Extracted records
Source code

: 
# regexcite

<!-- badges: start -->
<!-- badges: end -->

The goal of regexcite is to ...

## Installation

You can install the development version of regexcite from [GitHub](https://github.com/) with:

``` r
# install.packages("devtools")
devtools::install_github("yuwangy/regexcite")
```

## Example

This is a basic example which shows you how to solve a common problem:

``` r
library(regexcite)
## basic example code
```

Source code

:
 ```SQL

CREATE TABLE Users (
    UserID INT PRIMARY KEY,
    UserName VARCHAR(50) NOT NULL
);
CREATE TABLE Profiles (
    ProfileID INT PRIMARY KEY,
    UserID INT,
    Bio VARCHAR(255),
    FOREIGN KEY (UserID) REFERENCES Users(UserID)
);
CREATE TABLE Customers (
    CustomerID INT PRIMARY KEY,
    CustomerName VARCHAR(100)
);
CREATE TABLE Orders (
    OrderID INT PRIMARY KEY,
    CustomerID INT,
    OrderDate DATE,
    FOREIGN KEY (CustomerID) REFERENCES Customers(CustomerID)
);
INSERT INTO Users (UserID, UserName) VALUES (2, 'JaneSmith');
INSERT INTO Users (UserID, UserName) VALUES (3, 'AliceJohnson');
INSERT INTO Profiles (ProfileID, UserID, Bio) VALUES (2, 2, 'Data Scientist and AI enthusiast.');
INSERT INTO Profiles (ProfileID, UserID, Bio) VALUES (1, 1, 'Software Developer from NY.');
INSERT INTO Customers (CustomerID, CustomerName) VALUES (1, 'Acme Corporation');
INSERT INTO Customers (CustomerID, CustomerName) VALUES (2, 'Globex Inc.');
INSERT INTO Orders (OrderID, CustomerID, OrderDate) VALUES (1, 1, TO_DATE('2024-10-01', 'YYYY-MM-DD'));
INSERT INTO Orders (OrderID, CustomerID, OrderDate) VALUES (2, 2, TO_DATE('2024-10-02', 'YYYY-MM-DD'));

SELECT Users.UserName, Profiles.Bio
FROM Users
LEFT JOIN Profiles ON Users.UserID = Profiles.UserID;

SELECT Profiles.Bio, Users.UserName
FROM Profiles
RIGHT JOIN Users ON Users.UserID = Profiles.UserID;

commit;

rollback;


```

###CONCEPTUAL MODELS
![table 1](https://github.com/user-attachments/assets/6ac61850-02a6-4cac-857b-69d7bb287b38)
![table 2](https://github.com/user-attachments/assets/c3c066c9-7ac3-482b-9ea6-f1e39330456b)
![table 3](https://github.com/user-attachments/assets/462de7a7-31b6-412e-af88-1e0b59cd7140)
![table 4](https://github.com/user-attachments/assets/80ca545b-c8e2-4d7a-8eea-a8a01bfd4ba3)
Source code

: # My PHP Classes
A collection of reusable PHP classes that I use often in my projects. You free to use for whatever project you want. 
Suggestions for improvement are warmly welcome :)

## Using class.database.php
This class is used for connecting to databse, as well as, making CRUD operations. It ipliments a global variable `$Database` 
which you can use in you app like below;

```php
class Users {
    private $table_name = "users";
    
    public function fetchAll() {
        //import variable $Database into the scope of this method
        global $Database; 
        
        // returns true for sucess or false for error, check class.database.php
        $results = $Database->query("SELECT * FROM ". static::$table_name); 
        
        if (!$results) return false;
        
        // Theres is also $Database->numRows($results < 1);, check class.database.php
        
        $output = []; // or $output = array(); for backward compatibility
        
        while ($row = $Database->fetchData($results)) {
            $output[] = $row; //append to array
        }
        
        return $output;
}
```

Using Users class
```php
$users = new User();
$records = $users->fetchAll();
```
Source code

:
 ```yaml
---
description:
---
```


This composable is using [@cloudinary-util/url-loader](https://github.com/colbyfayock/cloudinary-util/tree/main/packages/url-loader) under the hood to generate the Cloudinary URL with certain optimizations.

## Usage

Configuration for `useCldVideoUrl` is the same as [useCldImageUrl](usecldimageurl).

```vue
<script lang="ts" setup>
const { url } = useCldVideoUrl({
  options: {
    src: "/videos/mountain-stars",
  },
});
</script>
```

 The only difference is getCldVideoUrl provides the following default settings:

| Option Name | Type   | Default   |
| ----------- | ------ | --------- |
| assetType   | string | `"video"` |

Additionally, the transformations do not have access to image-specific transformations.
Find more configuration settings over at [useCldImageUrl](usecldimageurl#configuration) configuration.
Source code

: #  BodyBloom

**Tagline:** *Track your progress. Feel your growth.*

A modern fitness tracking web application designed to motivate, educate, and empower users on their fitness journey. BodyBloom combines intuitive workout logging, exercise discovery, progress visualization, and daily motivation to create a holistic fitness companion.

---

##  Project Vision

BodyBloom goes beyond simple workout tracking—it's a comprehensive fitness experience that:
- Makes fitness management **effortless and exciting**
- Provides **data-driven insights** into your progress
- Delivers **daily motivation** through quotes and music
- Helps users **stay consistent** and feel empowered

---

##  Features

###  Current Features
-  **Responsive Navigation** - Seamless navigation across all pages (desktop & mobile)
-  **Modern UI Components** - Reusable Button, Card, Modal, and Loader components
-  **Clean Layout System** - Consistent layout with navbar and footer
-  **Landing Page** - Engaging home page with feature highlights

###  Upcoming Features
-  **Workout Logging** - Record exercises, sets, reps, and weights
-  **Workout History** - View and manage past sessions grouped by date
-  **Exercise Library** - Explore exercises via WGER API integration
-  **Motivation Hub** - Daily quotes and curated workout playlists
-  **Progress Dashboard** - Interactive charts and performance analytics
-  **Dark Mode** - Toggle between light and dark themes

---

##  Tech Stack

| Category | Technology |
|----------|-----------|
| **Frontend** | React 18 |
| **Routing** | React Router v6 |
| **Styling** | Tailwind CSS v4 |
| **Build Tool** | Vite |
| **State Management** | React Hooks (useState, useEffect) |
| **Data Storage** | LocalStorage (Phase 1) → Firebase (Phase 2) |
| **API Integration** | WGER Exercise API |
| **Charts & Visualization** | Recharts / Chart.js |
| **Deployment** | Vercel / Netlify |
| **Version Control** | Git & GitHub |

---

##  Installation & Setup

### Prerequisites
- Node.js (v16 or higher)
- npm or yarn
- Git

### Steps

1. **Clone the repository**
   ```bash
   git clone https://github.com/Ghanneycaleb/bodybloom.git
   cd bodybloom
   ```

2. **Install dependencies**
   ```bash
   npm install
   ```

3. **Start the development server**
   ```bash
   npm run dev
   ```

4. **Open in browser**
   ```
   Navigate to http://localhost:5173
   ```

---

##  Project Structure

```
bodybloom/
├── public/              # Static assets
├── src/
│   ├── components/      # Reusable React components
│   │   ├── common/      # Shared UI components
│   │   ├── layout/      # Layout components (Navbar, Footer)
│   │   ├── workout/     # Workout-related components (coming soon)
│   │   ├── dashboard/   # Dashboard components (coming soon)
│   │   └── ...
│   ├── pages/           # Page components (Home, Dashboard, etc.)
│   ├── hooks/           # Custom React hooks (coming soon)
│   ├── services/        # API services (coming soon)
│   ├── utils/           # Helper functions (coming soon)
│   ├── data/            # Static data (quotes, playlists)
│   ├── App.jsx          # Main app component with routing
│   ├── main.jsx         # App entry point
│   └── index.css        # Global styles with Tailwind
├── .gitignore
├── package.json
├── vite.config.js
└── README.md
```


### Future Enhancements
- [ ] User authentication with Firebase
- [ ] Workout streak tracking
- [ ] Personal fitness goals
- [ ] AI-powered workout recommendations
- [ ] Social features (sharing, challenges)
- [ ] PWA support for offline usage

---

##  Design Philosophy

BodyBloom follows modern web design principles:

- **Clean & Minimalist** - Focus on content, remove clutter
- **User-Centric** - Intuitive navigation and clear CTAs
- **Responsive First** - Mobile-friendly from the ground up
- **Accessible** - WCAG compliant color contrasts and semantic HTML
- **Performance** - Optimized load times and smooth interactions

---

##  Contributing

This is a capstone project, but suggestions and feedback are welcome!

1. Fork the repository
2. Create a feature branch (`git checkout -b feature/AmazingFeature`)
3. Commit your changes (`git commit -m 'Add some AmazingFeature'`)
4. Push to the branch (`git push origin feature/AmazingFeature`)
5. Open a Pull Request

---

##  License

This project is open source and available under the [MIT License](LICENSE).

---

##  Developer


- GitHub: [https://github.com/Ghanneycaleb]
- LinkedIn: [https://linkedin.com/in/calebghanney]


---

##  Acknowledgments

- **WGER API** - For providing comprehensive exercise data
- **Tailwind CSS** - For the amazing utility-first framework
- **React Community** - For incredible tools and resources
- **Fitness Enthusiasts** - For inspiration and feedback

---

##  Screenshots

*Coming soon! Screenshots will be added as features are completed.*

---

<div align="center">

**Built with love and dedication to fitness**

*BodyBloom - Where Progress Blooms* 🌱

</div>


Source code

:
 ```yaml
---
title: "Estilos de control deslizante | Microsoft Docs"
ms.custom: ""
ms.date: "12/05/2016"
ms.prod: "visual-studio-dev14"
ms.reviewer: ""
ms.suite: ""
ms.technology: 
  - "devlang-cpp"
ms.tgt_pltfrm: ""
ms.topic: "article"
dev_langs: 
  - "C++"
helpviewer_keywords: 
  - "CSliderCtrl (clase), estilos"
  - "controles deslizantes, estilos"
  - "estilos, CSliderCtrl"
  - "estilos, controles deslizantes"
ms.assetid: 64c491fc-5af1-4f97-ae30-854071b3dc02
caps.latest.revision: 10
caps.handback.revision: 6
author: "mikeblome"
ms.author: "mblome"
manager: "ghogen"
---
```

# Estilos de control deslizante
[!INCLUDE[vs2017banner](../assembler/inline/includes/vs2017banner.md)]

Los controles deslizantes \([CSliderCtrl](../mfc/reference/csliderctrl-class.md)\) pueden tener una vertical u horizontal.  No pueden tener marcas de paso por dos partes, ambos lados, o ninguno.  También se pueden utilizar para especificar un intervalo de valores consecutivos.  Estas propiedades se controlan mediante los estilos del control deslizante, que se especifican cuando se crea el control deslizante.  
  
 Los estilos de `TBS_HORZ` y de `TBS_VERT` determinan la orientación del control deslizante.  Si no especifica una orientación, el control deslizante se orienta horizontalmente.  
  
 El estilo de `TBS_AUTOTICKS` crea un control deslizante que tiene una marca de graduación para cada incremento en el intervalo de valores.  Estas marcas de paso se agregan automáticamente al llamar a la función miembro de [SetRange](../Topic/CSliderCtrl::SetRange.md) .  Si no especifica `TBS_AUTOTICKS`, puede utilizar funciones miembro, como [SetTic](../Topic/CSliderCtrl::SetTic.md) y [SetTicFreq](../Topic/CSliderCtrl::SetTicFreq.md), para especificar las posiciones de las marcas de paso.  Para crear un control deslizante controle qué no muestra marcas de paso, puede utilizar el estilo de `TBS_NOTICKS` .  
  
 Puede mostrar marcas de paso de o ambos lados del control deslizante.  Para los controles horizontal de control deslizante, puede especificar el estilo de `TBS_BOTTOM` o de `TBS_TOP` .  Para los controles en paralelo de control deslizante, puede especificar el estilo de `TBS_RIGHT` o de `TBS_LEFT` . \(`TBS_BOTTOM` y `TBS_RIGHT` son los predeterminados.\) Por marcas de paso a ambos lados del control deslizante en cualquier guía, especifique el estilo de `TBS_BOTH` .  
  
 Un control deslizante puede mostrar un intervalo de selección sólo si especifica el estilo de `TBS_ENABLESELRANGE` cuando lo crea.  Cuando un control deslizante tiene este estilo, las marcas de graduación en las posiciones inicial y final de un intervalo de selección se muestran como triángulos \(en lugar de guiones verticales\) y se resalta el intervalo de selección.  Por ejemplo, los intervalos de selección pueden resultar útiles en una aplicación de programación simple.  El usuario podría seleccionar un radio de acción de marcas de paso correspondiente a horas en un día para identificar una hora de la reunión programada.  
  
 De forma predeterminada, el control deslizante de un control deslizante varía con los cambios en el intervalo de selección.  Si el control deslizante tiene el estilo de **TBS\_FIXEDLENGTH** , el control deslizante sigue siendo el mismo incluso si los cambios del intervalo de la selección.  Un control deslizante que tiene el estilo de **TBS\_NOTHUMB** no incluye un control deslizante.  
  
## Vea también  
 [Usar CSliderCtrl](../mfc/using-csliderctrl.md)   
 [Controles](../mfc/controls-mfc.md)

• **Prompt**: Check each line above for the word "JOIN", then give only the number of lines that have it.

• **Solution to this task**: 2